Expressions of interest for a consultant to audit the identified projects are to be received by this week, AfDB said.

The announcement comes at a time nearly two dozen Kenya-based companies have been blacklisted by the World Bank and AfDB in under two years over corruption and quality concerns in projects funded by the multilateral lenders.

This has turned the spotlight on how local firms bid and clinch lucrative tenders with the two lenders.

Some of the series of high-profile companies banned by AfDB based in Kenya include Aerospace Aviation, Beta Trading Company, Global Interjapan (Kenya) Ltd, Eva-Top Agencies, Madujey Global Services, Mactebac Contractors Ltd, Techno Brain (Kenya) Ltd ("Techno Brain Kenya") and Sony Commercial Agencies.

Others include Inotec Co Ltd (Kenya Branch Office), Sino-Kenya Engineering Group Company Ltd, Rockey Africa Ltd, Reef Building Systems Ltd (Reef), Ultimate Engineering Ltd, Express Automation Ltd and Kenya Power contractor Chint Electric.

AfDB says the selected consultant will provide technical support "for country portfolio reviews as well as monitoring the recommendations of the Independent Evaluation Department (BDEV) and project audits."

"He/she will have mastery of the country/regional portfolio and will prepare portfolio information notes for Annual Meetings or any other meetings upon management's request," said the continental lender.
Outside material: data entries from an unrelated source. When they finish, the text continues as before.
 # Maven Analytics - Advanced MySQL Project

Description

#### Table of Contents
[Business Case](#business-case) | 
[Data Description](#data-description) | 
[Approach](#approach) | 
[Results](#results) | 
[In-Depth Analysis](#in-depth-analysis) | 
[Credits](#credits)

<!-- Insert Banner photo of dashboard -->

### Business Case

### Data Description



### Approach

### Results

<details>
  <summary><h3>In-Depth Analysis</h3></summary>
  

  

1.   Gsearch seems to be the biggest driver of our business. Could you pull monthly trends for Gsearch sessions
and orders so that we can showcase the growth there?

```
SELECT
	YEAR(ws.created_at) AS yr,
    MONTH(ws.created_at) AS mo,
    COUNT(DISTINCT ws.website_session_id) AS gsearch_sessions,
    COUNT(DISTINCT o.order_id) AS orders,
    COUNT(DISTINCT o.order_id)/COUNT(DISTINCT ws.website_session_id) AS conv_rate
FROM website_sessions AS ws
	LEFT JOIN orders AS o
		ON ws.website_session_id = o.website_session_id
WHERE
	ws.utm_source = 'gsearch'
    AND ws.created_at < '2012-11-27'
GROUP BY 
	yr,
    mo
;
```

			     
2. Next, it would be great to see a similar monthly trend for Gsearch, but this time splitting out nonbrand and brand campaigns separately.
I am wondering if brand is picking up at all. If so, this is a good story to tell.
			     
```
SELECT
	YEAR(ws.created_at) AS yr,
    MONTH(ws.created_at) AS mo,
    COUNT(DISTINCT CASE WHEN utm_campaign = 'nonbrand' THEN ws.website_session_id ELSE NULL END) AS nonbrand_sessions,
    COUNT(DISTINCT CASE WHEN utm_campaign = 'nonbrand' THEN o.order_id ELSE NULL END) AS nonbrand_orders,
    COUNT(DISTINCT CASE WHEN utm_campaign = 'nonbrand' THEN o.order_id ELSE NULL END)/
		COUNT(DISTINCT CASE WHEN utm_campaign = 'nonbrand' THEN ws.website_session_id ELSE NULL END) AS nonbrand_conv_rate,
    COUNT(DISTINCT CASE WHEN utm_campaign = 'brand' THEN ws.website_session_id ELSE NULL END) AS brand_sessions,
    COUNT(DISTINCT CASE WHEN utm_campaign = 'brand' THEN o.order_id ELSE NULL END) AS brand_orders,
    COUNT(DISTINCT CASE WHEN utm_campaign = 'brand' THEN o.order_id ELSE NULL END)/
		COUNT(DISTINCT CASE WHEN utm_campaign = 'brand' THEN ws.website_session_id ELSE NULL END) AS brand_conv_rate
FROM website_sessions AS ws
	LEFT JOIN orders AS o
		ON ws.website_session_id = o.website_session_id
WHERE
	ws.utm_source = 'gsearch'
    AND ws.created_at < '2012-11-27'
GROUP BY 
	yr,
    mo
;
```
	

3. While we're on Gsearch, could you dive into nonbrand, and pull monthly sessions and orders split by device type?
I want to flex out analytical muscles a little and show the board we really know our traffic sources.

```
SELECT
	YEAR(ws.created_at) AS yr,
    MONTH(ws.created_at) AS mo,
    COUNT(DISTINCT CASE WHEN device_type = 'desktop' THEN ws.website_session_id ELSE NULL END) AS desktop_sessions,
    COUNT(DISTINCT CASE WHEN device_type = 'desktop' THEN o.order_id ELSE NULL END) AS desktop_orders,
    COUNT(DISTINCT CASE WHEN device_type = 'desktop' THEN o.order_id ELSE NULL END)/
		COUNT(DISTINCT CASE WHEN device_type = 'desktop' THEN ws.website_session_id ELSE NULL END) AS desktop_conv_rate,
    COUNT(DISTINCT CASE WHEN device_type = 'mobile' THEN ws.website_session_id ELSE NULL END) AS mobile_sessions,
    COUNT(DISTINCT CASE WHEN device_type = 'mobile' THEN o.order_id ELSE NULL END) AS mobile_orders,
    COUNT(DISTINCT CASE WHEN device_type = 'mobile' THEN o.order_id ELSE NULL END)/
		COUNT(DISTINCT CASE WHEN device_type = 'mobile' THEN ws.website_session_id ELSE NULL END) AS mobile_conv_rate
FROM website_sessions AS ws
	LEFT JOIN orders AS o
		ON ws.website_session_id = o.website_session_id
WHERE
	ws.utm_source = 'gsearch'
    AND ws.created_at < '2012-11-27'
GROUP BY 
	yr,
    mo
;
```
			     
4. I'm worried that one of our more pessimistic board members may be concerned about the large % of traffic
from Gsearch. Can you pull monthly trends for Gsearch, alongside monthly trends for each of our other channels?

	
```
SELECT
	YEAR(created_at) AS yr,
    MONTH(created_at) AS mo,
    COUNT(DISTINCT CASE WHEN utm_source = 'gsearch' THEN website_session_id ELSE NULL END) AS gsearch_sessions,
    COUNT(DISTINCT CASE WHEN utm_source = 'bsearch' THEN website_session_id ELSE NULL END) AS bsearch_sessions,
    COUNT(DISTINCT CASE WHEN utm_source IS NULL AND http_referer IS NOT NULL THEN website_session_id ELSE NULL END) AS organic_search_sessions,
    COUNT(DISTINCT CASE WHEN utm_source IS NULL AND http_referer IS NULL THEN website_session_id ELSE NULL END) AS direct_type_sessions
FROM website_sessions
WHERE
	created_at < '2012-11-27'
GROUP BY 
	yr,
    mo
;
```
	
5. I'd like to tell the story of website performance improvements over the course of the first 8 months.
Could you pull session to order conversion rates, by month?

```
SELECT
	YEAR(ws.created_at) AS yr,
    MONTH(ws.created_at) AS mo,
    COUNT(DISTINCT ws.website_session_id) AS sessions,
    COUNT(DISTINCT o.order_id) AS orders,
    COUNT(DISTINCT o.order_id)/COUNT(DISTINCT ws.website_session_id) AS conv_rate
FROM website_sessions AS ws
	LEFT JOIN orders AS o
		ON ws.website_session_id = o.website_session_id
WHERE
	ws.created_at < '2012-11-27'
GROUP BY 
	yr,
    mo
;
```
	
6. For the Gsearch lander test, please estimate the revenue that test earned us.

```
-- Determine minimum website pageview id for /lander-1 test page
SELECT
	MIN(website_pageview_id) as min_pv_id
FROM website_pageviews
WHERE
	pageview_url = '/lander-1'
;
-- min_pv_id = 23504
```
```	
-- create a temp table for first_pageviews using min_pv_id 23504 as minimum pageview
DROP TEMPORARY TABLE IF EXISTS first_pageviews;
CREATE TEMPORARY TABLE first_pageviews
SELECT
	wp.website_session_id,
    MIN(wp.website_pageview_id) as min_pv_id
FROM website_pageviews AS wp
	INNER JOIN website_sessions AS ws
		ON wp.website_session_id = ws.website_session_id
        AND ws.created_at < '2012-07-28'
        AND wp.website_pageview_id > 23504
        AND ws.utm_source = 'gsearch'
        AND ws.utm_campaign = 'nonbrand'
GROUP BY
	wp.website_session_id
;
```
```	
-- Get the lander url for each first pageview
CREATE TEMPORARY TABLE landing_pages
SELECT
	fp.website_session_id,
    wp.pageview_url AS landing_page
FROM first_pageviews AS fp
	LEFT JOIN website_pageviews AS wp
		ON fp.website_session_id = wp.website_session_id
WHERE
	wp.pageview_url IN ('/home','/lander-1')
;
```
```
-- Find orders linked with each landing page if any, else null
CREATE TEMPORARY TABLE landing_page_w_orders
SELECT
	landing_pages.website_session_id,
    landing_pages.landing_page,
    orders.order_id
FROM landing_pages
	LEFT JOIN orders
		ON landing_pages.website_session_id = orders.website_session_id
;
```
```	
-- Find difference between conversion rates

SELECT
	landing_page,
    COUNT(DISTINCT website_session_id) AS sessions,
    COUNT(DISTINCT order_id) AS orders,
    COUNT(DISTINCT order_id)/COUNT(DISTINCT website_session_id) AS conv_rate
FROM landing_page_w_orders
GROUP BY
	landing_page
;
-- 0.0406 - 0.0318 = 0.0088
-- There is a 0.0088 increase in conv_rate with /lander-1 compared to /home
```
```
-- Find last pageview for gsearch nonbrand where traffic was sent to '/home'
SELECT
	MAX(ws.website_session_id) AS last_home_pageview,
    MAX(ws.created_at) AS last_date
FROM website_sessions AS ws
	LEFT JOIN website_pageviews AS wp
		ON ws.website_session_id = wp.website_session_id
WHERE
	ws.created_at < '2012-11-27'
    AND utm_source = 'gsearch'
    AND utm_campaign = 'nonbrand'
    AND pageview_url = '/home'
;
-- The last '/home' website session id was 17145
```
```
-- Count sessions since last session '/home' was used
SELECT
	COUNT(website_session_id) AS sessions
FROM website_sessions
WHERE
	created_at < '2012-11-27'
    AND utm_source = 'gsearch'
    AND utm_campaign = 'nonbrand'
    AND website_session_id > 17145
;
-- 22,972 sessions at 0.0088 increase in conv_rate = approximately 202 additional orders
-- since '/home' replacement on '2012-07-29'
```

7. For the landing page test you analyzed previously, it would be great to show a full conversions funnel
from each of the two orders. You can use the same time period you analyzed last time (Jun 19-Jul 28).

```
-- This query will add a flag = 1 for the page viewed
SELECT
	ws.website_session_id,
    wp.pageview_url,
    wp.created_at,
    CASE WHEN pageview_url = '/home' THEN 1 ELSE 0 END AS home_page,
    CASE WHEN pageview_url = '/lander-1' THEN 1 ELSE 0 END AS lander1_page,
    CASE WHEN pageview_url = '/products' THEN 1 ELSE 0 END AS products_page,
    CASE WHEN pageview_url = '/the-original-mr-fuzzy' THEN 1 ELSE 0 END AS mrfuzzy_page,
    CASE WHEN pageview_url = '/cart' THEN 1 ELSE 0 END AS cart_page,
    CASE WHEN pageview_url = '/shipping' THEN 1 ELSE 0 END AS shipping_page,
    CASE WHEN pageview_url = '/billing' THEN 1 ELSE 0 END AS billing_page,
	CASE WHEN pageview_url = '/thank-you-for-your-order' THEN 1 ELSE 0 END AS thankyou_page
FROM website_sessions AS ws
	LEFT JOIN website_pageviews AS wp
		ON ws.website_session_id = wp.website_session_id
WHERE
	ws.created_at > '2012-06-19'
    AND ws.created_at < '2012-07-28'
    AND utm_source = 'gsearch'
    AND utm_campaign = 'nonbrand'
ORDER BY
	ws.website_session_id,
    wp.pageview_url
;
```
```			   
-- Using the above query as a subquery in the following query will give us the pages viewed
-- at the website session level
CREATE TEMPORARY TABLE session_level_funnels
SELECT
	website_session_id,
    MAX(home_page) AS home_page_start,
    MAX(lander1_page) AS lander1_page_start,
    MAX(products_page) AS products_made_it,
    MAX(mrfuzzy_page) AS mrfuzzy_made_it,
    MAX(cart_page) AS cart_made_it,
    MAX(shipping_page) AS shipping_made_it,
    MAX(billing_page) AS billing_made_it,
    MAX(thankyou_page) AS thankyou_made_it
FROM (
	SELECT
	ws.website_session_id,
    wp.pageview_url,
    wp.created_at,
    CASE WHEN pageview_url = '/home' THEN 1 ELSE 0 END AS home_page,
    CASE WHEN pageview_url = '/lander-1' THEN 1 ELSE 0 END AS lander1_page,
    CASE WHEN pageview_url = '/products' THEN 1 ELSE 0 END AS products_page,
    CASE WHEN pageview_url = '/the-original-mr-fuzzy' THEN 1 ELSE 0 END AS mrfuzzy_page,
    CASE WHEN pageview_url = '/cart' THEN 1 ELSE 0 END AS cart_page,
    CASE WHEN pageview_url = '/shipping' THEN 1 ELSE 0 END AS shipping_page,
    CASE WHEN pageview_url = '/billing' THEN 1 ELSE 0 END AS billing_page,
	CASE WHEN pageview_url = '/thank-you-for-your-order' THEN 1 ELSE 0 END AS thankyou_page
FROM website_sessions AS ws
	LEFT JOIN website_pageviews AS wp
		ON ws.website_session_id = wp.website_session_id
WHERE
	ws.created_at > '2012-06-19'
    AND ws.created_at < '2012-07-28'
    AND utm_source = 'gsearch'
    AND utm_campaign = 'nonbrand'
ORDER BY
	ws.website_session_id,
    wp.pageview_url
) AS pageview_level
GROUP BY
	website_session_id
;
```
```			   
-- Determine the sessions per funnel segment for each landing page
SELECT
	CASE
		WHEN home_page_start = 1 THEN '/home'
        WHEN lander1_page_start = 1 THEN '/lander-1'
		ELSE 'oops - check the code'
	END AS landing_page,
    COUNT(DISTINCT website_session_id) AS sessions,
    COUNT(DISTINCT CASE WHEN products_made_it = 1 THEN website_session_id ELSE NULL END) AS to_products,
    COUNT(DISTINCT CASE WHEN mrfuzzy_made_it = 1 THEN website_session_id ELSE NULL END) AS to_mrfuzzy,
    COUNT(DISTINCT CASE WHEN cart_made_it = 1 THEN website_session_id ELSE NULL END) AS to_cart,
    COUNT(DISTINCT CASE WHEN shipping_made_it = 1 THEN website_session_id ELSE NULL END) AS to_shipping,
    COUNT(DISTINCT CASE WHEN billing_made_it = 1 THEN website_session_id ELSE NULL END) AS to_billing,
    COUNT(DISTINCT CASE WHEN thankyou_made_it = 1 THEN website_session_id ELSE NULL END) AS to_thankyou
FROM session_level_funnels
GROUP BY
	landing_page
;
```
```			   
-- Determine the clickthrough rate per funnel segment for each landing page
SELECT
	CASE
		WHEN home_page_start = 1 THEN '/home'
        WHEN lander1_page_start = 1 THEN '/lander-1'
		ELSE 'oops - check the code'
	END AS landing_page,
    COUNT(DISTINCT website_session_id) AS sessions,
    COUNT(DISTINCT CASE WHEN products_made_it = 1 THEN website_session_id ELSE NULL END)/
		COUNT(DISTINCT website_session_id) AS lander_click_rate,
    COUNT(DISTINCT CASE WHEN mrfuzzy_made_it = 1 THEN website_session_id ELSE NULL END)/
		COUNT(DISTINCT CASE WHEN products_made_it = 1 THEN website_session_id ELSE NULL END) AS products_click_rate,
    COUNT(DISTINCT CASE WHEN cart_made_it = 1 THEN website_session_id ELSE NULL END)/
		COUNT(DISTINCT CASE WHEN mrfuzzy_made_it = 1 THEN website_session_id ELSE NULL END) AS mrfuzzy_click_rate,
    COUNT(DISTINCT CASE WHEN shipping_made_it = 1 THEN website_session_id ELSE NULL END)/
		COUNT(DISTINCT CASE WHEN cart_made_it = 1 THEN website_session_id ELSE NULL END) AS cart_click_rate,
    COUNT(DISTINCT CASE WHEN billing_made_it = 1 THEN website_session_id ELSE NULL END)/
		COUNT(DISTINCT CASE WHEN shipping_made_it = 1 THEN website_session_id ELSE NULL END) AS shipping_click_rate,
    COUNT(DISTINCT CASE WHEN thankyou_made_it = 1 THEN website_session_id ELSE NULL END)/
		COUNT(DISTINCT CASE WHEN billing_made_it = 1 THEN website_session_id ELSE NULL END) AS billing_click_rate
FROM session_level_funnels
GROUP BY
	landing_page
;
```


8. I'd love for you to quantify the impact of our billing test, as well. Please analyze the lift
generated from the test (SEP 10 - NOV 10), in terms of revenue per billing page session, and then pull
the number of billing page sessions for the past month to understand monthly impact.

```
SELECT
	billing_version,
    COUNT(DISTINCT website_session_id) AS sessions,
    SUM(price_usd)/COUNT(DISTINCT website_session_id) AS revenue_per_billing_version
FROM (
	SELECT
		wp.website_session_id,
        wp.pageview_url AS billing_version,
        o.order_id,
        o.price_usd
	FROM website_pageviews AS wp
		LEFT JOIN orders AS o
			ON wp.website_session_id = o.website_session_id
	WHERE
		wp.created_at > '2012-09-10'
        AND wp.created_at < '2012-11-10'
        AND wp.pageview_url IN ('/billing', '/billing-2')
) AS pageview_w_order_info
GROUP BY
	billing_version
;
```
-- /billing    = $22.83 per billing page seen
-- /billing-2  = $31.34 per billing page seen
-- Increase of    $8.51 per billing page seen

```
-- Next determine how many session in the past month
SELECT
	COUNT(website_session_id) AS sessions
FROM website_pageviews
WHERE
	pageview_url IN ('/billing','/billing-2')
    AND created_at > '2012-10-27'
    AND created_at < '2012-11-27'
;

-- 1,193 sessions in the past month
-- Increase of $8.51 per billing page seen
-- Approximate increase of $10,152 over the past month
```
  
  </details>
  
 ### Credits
"The consultant will pay particular attention to projects flagged for implementation issues and assist in resolving the issues."

The AfDB has emerged as an important source of funding for local projects over the last decade.

A debarment or ban by AfDB or the World Bank also qualifies for cross-debarment by other multilateral development banks under the Agreement for Mutual Enforcement of Debarment Decisions.

These include the Asian Development Bank, the European Bank for Reconstruction and Development and the Inter-American Development Bank.

The financial institutions, which are mostly owned and financed by governments, have been keen to curb corruption in their projects, which run into billions of dollars annually.

The AfDB plans to lend Sh18.1 billion towards the construction of the Nairobi-Nakuru highway, being one of the 10 financiers of the project.

The funding represents about 10 per cent of the Sh180 billion required for the upgrade of the road.

The loan will be given to a consortium led by French infrastructure firm Vinci, which secured a 30-year concession contract in 2019 to build and operate the Nairobi-Nakuru highway.

The remaining cost of the project under the public-private partnership (PPP) model will be financed by the other 10 development financiers and institutions.